Real gross domestic product of the U.S. economy grew at an annual rate of
only 1.3% in the first quarter of 2007, the slowest pace in four years. On
a year-to-year basis, real GDP increased 2.1% in the first quarter, the smallest
gain since the second quarter of 2003. The U.S. economy is essentially stalling
out with the downside risks of economic growth today being larger than at the
March FOMC meeting.
Chart 1

At the same time, core inflation is not entirely contained, which is typical
late in the economic cycle inasmuch as inflation is a lagging indicator. The
personal consumption expenditure price index excluding food and energy advanced
2.24% on a year-to-year basis in the first quarter, which is a small pickup
in core inflation after a deceleration in the fourth quarter (2.19% in Q4 vs.
3.7% in Q3). On a monthly basis, we expect the year-over-year rate of
increase in the core PCE price index to moderate with next week's release of
the March data. According to the Bureau of Economic Analysis, a part of the
increase in the price index was from a pay hike of federal civilian and military
personnel, which is treated as an increase in the price of employee services
purchased by the government. Excluding the impact of this event, the gain in
the core price index was most likely less troubling. Moreover, the absence
of a similar increase in the next quarter will work to hold down the advance
of the core price index.
Chart 2

The downside risks to output growth are increasing. There is evidence that
the recession in housing is starting to metastasize to the consumer spending
sector. To wit, CPI-adjusted retail sales fell 0.5% month-to-month in March
and their growth slowed sharply in the first quarter vs. the fourth quarter
(1.9% vs. 11.1%). Moreover, officials from both GM and Ford have indicated
that April motor vehicle sales are coming in very weak due to problems in the
housing market. The FOMC surely is aware that inflation is a lagging indicator.

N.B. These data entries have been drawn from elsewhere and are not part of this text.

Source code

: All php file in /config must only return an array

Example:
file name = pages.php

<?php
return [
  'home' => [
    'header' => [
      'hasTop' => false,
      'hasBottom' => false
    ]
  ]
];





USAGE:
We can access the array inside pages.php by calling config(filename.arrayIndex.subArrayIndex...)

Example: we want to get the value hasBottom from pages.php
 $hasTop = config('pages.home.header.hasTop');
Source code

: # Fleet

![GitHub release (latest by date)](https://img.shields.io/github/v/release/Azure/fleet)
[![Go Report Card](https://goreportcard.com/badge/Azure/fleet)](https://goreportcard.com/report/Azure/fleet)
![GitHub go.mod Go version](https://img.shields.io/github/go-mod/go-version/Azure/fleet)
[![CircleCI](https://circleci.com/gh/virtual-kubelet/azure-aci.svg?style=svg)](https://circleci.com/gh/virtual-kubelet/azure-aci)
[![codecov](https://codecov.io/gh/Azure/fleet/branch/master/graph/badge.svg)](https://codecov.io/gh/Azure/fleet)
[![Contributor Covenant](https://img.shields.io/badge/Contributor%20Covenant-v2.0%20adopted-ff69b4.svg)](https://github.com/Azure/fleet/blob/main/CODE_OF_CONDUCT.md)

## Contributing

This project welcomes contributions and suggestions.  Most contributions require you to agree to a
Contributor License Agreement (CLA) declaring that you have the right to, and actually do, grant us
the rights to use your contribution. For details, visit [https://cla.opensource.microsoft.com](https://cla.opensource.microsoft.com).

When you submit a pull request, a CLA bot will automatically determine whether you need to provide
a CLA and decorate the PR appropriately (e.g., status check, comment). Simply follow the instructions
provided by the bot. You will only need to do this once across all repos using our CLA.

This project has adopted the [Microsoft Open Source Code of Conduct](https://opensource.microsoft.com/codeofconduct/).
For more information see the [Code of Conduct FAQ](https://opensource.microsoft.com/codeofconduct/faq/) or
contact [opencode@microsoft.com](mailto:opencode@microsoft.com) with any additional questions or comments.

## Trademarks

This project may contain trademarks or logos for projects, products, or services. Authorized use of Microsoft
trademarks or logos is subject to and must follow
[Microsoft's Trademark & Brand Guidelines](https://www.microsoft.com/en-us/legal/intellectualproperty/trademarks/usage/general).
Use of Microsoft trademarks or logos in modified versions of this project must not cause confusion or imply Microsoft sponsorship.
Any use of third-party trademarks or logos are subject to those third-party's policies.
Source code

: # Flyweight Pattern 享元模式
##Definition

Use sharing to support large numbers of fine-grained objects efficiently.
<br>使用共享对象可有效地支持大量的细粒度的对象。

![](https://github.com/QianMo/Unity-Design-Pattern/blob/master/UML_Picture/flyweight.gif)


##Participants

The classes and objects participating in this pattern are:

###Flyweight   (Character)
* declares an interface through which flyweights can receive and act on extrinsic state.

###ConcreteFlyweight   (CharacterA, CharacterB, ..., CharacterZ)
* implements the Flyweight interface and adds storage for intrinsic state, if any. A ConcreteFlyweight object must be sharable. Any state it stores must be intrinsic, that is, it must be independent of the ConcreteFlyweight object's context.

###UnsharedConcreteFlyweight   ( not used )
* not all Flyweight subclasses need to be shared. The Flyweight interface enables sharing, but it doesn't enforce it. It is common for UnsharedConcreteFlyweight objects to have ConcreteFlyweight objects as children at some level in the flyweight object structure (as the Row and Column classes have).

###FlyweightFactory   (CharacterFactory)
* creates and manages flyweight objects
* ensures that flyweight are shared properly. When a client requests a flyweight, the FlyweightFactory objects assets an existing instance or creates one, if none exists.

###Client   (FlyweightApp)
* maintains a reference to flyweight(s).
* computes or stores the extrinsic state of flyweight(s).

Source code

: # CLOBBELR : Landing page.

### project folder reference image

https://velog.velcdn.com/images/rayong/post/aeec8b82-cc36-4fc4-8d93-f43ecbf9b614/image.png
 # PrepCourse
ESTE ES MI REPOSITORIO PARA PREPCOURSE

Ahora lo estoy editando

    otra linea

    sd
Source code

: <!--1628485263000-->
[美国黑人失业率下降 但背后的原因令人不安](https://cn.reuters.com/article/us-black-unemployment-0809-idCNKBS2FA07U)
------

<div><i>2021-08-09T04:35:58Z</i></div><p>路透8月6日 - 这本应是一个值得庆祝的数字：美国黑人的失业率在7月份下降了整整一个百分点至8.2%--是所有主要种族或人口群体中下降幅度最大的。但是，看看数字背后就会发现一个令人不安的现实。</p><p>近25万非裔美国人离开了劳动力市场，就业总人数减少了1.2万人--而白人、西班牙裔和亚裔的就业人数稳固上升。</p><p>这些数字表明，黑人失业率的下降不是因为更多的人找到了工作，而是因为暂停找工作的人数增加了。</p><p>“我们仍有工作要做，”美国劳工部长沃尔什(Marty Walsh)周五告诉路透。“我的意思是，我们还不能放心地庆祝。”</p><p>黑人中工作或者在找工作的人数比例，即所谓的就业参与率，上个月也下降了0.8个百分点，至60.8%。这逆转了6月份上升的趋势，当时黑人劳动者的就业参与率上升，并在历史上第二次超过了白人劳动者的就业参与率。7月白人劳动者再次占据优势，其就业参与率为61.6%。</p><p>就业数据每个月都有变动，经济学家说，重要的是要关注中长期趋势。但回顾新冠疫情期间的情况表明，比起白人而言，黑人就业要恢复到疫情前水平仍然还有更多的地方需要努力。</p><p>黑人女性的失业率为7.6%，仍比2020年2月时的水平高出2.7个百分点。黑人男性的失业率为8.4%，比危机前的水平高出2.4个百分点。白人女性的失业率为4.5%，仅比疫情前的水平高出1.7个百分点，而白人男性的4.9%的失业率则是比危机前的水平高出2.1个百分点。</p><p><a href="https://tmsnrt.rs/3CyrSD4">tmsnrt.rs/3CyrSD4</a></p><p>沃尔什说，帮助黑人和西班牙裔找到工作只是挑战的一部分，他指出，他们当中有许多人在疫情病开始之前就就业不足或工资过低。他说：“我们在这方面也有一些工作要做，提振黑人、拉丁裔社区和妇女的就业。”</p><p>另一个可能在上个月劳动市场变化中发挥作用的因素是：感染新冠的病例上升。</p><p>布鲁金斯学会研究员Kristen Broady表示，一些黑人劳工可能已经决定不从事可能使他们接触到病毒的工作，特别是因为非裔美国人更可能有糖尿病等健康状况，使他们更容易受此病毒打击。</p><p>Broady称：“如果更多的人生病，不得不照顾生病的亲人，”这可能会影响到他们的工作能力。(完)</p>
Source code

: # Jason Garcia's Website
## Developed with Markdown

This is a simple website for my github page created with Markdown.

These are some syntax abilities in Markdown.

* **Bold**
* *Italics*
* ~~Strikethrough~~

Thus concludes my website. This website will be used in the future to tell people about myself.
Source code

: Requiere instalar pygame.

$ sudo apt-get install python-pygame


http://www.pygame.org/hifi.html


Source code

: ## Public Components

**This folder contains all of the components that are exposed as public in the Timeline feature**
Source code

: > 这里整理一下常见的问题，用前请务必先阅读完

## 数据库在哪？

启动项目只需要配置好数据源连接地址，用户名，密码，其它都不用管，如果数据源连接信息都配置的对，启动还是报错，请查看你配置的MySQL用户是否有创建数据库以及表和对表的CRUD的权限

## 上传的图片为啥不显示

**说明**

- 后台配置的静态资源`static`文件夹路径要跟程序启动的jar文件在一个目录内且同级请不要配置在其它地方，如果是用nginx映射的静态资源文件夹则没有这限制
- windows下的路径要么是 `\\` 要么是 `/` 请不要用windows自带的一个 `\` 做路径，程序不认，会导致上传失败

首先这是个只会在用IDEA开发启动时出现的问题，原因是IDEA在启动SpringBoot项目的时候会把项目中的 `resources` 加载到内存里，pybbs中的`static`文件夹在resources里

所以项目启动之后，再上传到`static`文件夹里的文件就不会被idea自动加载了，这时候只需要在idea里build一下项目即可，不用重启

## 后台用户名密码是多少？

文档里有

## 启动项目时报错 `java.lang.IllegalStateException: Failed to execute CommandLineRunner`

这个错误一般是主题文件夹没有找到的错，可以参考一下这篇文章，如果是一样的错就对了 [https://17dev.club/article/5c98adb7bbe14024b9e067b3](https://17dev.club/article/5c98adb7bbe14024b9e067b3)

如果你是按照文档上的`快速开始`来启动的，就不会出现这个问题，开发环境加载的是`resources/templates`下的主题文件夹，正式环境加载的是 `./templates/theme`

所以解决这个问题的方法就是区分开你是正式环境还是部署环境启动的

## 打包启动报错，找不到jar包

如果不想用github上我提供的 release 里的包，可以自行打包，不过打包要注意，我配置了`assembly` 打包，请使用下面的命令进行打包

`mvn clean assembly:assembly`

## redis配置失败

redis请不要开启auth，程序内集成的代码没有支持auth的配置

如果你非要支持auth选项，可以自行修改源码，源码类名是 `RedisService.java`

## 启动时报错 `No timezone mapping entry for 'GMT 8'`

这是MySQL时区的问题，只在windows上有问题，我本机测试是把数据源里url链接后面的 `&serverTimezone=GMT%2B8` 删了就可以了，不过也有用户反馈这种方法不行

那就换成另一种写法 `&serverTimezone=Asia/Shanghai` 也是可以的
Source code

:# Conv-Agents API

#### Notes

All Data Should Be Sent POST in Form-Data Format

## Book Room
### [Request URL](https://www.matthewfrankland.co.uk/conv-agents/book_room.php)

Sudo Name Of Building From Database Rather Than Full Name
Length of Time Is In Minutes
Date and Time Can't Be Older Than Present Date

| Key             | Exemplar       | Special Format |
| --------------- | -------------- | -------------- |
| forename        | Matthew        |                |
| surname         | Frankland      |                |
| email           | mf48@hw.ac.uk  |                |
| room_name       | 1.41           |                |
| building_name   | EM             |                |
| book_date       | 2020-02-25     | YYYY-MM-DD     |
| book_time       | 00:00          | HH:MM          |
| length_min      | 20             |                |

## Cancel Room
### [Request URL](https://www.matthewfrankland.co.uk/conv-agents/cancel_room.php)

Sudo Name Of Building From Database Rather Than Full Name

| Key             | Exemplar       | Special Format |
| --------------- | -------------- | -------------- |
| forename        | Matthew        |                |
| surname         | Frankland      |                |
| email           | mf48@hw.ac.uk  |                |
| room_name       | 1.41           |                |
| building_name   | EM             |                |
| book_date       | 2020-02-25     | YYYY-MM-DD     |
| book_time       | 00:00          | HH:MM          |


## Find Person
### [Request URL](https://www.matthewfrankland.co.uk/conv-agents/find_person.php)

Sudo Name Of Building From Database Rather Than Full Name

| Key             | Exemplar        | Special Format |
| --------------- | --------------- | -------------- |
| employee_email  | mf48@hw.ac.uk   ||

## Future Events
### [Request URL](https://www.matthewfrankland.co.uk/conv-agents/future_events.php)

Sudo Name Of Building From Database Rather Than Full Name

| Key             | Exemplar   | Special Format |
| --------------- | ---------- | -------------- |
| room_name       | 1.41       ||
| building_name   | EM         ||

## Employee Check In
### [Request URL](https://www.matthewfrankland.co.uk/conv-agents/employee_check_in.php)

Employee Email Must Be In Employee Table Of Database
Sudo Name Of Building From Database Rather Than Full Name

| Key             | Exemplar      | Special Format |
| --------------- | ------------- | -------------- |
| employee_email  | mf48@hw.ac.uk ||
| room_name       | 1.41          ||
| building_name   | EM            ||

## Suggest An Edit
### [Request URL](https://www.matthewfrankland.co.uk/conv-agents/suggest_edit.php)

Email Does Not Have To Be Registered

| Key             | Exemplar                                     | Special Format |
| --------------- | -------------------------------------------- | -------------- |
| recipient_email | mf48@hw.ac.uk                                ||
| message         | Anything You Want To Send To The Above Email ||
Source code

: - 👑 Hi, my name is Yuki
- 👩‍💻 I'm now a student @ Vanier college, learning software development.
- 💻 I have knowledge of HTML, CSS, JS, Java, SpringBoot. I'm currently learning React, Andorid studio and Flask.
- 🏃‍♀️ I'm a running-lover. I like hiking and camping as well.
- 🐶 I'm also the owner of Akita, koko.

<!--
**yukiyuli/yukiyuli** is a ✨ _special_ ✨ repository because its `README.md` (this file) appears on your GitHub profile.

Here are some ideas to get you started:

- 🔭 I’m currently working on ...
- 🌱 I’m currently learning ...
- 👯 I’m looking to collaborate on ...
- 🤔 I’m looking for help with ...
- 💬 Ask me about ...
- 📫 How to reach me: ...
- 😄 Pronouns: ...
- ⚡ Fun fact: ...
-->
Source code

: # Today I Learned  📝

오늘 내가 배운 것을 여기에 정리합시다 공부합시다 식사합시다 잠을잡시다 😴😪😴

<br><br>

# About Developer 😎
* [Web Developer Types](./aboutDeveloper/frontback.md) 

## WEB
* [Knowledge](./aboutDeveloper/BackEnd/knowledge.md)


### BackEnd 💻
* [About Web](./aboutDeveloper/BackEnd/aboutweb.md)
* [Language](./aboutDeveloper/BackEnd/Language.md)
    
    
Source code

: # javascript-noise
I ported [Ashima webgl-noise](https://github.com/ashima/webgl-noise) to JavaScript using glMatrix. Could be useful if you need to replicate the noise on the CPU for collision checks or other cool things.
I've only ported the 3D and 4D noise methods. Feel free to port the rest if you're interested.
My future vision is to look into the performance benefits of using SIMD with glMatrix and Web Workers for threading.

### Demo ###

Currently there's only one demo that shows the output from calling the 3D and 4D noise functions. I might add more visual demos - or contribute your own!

In addition, the FOMC is aware that the rising rent of shelter - both explicit
and implicit rents - has played an important role in driving up core consumer
inflation. But with today's release of yet another record-high vacancy rate
for potentially owner-occupied houses and condos, rent increases are likely
to moderate as condo flippers-turned-"investors" will be desperate to rent
their units. A weak April employment rate could be the catalyst for the FOMC
to drop its implicit tightening bias and "go neutral" at the May 9 meeting.
Regardless, we continue to expect the FOMC to begin cutting the fed funds rate
at the August 7 meeting.
In the first quarter, the 3.8% increase in consumer spending, a pathetic rebound
in equipment and software spending (1.9% increase vs. a 4.8% drop in 2006:Q4),
a 2.2% gain in outlays on structures and a 0.9% increase in government spending
provided the lift the real GDP. Partly offsetting these gains were declines
in residential investment expenditures (-17.0% vs. -19.8% in 2006:Q4) and exports
(-1.2%), a reduction in inventory accumulation ($14.8 billion vs. $22.4 billion),
and wider trade deficit. Real final sales slowed to 1.6% annualized growth
in the first quarter vs. 3.7% in the fourth quarter.
Going forward, we expect a modest rebound in real GDP growth to about a 2%
annual rate in the second quarter. A sharp narrowing in the trade deficit because
of strong export growth and a surge in national defense spending are the factors
we expect to be responsible for this rebound, offsetting weaker private domestic
spending. Without FOMC interest rate cuts commencing early in the second half
of this year, we would not expect real economic growth to accelerate meaningfully.